In this case, remember that you are working with a dynamic page. That means the quote elements might not be rendered immediately when you apply the CSS selector (because they are loaded dynamically via JavaScript).

Playwright implements an auto-wait mechanism for most locator actions, but this does not apply to the all() method. Therefore, you need to manually wait for the quote elements to appear on the page using wait_for() before calling all(). wait_for() automatically waits for up to 30 seconds.

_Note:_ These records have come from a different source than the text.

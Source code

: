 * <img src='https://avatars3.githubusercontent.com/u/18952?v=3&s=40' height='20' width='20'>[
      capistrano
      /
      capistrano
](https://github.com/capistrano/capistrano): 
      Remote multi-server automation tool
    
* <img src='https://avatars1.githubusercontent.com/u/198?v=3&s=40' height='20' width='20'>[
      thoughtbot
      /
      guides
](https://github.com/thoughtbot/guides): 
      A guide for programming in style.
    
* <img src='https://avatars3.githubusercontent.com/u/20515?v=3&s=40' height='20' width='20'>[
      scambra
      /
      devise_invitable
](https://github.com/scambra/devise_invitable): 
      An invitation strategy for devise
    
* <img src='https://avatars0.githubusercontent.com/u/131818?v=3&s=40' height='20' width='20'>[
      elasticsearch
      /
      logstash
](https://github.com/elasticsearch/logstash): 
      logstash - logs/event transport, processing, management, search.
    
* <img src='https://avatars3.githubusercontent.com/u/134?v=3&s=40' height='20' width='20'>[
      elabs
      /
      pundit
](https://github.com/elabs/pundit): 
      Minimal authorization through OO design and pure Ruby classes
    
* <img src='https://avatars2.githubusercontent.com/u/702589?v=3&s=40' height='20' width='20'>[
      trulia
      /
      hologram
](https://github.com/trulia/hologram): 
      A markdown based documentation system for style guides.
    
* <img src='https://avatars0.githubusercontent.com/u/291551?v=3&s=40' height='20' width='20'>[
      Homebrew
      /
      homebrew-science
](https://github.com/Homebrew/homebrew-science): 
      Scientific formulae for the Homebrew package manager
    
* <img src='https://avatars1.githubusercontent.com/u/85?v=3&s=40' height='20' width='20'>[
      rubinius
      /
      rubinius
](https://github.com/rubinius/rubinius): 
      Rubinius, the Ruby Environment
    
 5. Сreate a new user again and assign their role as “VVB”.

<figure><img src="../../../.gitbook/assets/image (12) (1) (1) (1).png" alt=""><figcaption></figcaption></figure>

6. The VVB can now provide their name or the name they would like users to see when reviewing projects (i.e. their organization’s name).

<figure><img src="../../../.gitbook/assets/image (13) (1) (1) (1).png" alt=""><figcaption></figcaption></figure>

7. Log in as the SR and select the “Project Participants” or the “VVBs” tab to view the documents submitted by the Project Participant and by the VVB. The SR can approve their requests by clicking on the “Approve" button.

Note: wait_for() must be called on a single locator to avoid violating the Playwright strict mode. That is why you must first access a single locator with .first.

Selenium

This is how to extract the data using Selenium:

# Page visiting logic...

# Where to store the scraped data
quotes = []

# Wait for the quote elements to appear on the page (up to 30 seconds by default)
wait = WebDriverWait(driver, 30)
quote_elements = wait.until(
    EC.presence_of_all_elements_located((By.CSS_SELECTOR, ".quote"))
)

# Iterate over each quote element
for quote_element in quote_elements:
    # Extract the quote text
    text_element = quote_element.find_element(By.CSS_SELECTOR, ".text")
    text = text_element.text.strip()

    # Extract the author name
    author_element = quote_element.find_element(By.CSS_SELECTOR, ".author")
    author = author_element.text.strip()

    # Populate a new quote dictionary with the scraped data
    quote = {
        "text": text,
        "author": author
    }

    # Append to the list
    quotes.append(quote)

# Data export logic...

This time, you can wait for the quote elements to appear on the page using Selenium’s expected conditions mechanism. This employs WebDriverWait together with presence_of_all_elements_located() to wait until all elements matching the .quote selector are present in the DOM.

Note that the above code requires the extra three imports:

from selenium.webdriver.common.by import By
from selenium.webdriver.support.ui import WebDriverWait
from selenium.webdriver.support import expected_conditions as EC

Export the Scraped Data

Currently, you have the scraped data stored in a quotes list. To complete a typical Python web scraping workflow, the final step is to export this data to a more accessible format like CSV or JSON.

See how to do both in Python!

Export to CSV

Export the scraped data to CSV with:

import csv

# Python scraping logic...

with open("quotes.csv", mode="w", newline="", encoding="utf-8") as file:
    writer = csv.DictWriter(file, fieldnames=["text", "author"])
    writer.writeheader()
    writer.writerows(quotes)

This uses Python’s built-in csv library to write your quotes list into an output file called quotes.csv. The file will include column headers named text and author.

Export to JSON

Export the scraped quotes data to a JSON file with:

import json

# Python scraping logic...

with open("quotes.json", mode="w", encoding="utf-8") as file:
    json.dump(quotes, file, indent=4, ensure_ascii=False)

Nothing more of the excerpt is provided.